Perhaps you are looking for classic look, something clean, light and airy – but something that can still give the wow factor. Inline Kitchens director Ian Thomas says this is where calling in expert designers can help.
“Whether our client is looking to stay in their home for six months or six years they want their kitchen to last the test of time and still look good in 10 years time,” he says. And of course they can do that. “We have many customers who fully embrace a current trend, who are happy to change their kitchen when the trend changes,” he adds. But most of us are looking for a lasting relationship, even if we want to ring a few changes fabrics, accessories and unique finishes, such as brightly coloured splash backs. ‘Fabrics and accessories are a wonderful way to give a natural kitchen an on-trend look,’ adds Claire Feasby, Inline Kitchens in-house interior designer. ‘I have many repeat clients who give their kitchen an annual refresh with new accessories and colours, and even with new scents.’
New trends include slab-style doors, sprayed and woodgrain doors, but high gloss, shiny kitchens are increasing in demand as well as contemporary natural coloured units.
Most of us are familiar with techie touches: touch control drawers, wok burners and up and over cupboards - check out Siemens teppanyaki hob which is designed for searing meats. My head was turned recently by Quooker boiling tap – the death knell of the humble kettle. But how about a spot automation?
The connected kitchen is the future: a smart home would not be complete without smart appliances to make domestic life easier.
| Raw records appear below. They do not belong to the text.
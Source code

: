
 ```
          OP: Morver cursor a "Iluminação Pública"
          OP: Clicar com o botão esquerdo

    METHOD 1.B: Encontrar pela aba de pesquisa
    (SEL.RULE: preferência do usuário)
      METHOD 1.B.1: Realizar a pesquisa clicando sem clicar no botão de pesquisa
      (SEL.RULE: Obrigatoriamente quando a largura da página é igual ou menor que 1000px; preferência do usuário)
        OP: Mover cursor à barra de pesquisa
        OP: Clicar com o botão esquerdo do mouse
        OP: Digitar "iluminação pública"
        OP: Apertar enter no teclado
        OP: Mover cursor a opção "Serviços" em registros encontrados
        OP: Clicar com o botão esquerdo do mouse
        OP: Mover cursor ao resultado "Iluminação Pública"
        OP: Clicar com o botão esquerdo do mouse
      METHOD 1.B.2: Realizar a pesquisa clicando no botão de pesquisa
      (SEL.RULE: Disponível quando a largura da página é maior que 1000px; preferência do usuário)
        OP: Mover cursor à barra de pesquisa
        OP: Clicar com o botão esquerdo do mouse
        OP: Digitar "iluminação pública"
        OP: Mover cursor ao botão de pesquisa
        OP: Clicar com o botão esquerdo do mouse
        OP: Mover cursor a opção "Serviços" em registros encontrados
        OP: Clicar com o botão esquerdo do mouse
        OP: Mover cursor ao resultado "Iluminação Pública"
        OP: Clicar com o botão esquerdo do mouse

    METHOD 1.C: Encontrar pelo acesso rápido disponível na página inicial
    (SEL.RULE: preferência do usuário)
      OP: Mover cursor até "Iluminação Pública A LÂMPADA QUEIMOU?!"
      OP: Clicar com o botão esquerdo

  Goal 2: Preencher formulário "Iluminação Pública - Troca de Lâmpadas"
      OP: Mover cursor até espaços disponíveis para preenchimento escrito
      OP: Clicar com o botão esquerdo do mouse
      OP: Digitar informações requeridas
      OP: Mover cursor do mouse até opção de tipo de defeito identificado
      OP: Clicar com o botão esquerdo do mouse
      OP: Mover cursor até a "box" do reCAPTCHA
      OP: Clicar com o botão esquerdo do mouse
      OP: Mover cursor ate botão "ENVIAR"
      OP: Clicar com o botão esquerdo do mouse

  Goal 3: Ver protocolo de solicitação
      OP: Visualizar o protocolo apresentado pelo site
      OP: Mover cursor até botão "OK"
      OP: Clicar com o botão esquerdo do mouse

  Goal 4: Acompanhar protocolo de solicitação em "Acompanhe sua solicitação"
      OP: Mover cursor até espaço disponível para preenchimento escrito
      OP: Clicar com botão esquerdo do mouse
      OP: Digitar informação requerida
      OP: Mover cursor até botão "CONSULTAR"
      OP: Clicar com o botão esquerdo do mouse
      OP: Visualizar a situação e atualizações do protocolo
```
Technology is constantly being developed and the next generation of kitchen appliances has arrived at the new Applied Automation’s new showroom in Plymouth (appliedautomation.co.uk).
You can engage ‘party mode’ so the built-in fridge increases its ice production and adjusts for heavy use, optimise performance and energy use with holiday modes for when you are away and receive alerts from your smart oven when it has reached the optimal pre-heat temperature for your roast.
Control4 is one of the user friendly systems on the market that gives you control of all the technology in your home using a single remote, phone or tablet.
With integrated TVs, sound systems and lighting you can create a range of moods in your kitchen. With the touch of a button set the lights, start the music and set the room temperature for when you are entertaining guests, relaxing or cooking up a storm. The specialists at Applied Home Automation install systems that provide the ultimate in comfort and convenience. The system can make everything in the kitchen and across the whole house work together. With intercoms around the house you can call the kids and flash the lights in their room when it’s time for dinner, you could even turn off their TVs from your touchscreen downstairs. The possibilities are endless!
Expert view - Let there be light
Lighting design is often overlooked but it can make a huge difference, especially in a room you expect so much from. Bright lights for food preparation may need to become soft and seductive for socialising and eating.
Chris Watts of South West-based Chris Watts Lighting Design advises using lighting to enhance your space, whether your kitchen is an airy, modern room with clean lines and minimal clutter or a more traditional country style farmhouse look, the lighting needs to work in the space on several different levels.
• Practical – lights need to be in the right position and bright enough to work by.
Lighting should illuminate work surfaces without creating shadows.
• Architectural features – you’d be surprised how lighting can create an illusion
of space and depth, or accent particular areas in a room.
• Mood – being able to adjust lighting levels or highlight particular areas can
make the space feel very different depending on how you’re using it.
‘I have always approached each design by firstly listening to the client – how do they use the space, what does it mean to them, how do they want to feel and is there anything they especially like or don’t like about it, says Chris. ‘The result – a lighting scheme that works with your other design elements to create an inviting environment to work, entertain and relax in.’
Expert view – window dressings
The windows in most rooms are a centrepiece, but in kitchens they can often be forgotten. While curtains can seem de trope or even impractical – too many of us settle for a rubber backed roller blind or nothing at all. Interior designers Barnes of Ashburton offer a few tips.
1. Choose a Roller blind in a moisture resistant fabric for a kitchen window situated by a sink.
2. Roller blinds are an excellent way of adding blocks of colour or pattern to a kitchen
3. Vertical blinds are cheaper alternative to curtains for large patio windows and much more effective at controlling the light.
4. If you want to ‘soften’ the look of a window with blinds and privacy isn’t an issue, then sheer fabrics are perfect! They gently filter the light without blocking the view.
5. When it comes to fine-tuning light control, Wooden Venetian blinds are by far the best. Available in a wide range of colours and wood finishes, both corded and taped.
6. Gliding Track Shutters are ideal for large modern windows. With their discreet track system and smooth operation, shutter panels glide effortlessly, creating privacy and light control when it is needed. And when not in use, the system stacks back allowing you to enjoy your view.
7. Use ceiling mounted sliding panels to create a room divider between cooking and eating areas or between dining and living areas.
8. Curtains are impractical in a kitchen; they waft around and get in the way! Roller blinds are a much better option as they’re discrete, slim fitting and suit the modern lines of today’s kitchens.